Despite the likely wisdom of that approach, I feel reluctant to begin a big hardware project with a big software one first. I’d much rather start by designing a board with the parts I think I’ll need, building it, and then developing the FPGA logic and microcontroller code after the fact. This is clearly a riskier approach, since I might find some oversight or limitation in my hardware that required building a second version of the board. I might even get halfway through and discover that the whole project was much more difficult than I’d expected, and abandon it unfinished. Yet while I appreciate the value of upfront planning, I’ve never been one to dwell too long in the planning stage, preferring instead to just jump in and get started.
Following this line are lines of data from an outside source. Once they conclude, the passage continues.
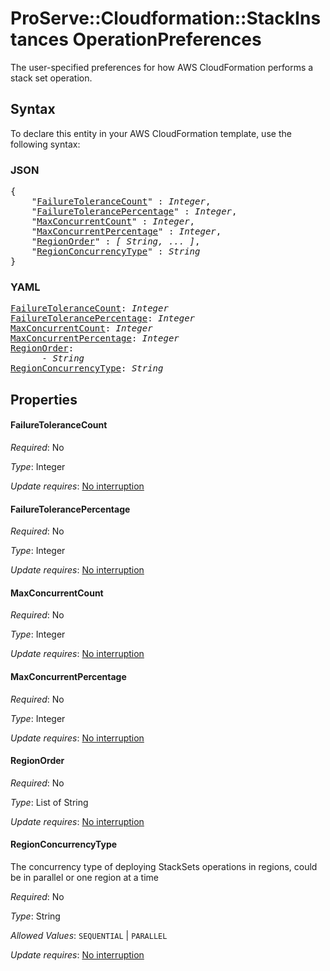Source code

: # ProServe::Cloudformation::StackInstances OperationPreferences

The user-specified preferences for how AWS CloudFormation performs a stack set operation.

## Syntax

To declare this entity in your AWS CloudFormation template, use the following syntax:

### JSON

<pre>
{
    "<a href="#failuretolerancecount" title="FailureToleranceCount">FailureToleranceCount</a>" : <i>Integer</i>,
    "<a href="#failuretolerancepercentage" title="FailureTolerancePercentage">FailureTolerancePercentage</a>" : <i>Integer</i>,
    "<a href="#maxconcurrentcount" title="MaxConcurrentCount">MaxConcurrentCount</a>" : <i>Integer</i>,
    "<a href="#maxconcurrentpercentage" title="MaxConcurrentPercentage">MaxConcurrentPercentage</a>" : <i>Integer</i>,
    "<a href="#regionorder" title="RegionOrder">RegionOrder</a>" : <i>[ String, ... ]</i>,
    "<a href="#regionconcurrencytype" title="RegionConcurrencyType">RegionConcurrencyType</a>" : <i>String</i>
}
</pre>

### YAML

<pre>
<a href="#failuretolerancecount" title="FailureToleranceCount">FailureToleranceCount</a>: <i>Integer</i>
<a href="#failuretolerancepercentage" title="FailureTolerancePercentage">FailureTolerancePercentage</a>: <i>Integer</i>
<a href="#maxconcurrentcount" title="MaxConcurrentCount">MaxConcurrentCount</a>: <i>Integer</i>
<a href="#maxconcurrentpercentage" title="MaxConcurrentPercentage">MaxConcurrentPercentage</a>: <i>Integer</i>
<a href="#regionorder" title="RegionOrder">RegionOrder</a>: <i>
      - String</i>
<a href="#regionconcurrencytype" title="RegionConcurrencyType">RegionConcurrencyType</a>: <i>String</i>
</pre>

## Properties

#### FailureToleranceCount

_Required_: No

_Type_: Integer

_Update requires_: [No interruption](https://docs.aws.amazon.com/AWSCloudFormation/latest/UserGuide/using-cfn-updating-stacks-update-behaviors.html#update-no-interrupt)

#### FailureTolerancePercentage

_Required_: No

_Type_: Integer

_Update requires_: [No interruption](https://docs.aws.amazon.com/AWSCloudFormation/latest/UserGuide/using-cfn-updating-stacks-update-behaviors.html#update-no-interrupt)

#### MaxConcurrentCount

_Required_: No

_Type_: Integer

_Update requires_: [No interruption](https://docs.aws.amazon.com/AWSCloudFormation/latest/UserGuide/using-cfn-updating-stacks-update-behaviors.html#update-no-interrupt)

#### MaxConcurrentPercentage

_Required_: No

_Type_: Integer

_Update requires_: [No interruption](https://docs.aws.amazon.com/AWSCloudFormation/latest/UserGuide/using-cfn-updating-stacks-update-behaviors.html#update-no-interrupt)

#### RegionOrder

_Required_: No

_Type_: List of String

_Update requires_: [No interruption](https://docs.aws.amazon.com/AWSCloudFormation/latest/UserGuide/using-cfn-updating-stacks-update-behaviors.html#update-no-interrupt)

#### RegionConcurrencyType

The concurrency type of deploying StackSets operations in regions, could be in parallel or one region at a time

_Required_: No

_Type_: String

_Allowed Values_: <code>SEQUENTIAL</code> | <code>PARALLEL</code>

_Update requires_: [No interruption](https://docs.aws.amazon.com/AWSCloudFormation/latest/UserGuide/using-cfn-updating-stacks-update-behaviors.html#update-no-interrupt)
With this approach I should be able to get something basic working fairly quickly, such as hardware that boots far enough to display a “sad mac” or boot error code on the display. That would probably be the first and last time I’d ever be thrilled to see an OS crash.

Read 12 comments and join the conversation

Building a Classic Mac Hardware Clone

August 15th, 2011 | Category: Plus Too | Author: Steve

What would it take to build a working clone of an early 80’s Macintosh computer? I’ve been kicking around the idea of a 68000-based project for a while– a custom computer something like BMOW 1, but using a 68000 CPU instead of a homebrew CPU design. More than two years ago I purchased a 68000 and a 68008 (68000 variant with an 8-bit bus) in anticipation of such a project, but never did anything with them. Recently, however, my thoughts returned to the 68000 idea in the form of a Mac 128K or Mac 512K clone. I’m imagining something like the Replica 1 Apple I clone, but for the classic Mac series: a custom hardware project using all new components (zero Apple hardware) which is able to directly run classic Mac software. In order to meet the zero Apple hardware requirement, a standard PS/2 or USB mouse and keyboard would be used, and some kind of floppy disk substitute like an SD card. The floppy disk would likely be the most challenging piece of the project by far, but I’ll return to that in a minute.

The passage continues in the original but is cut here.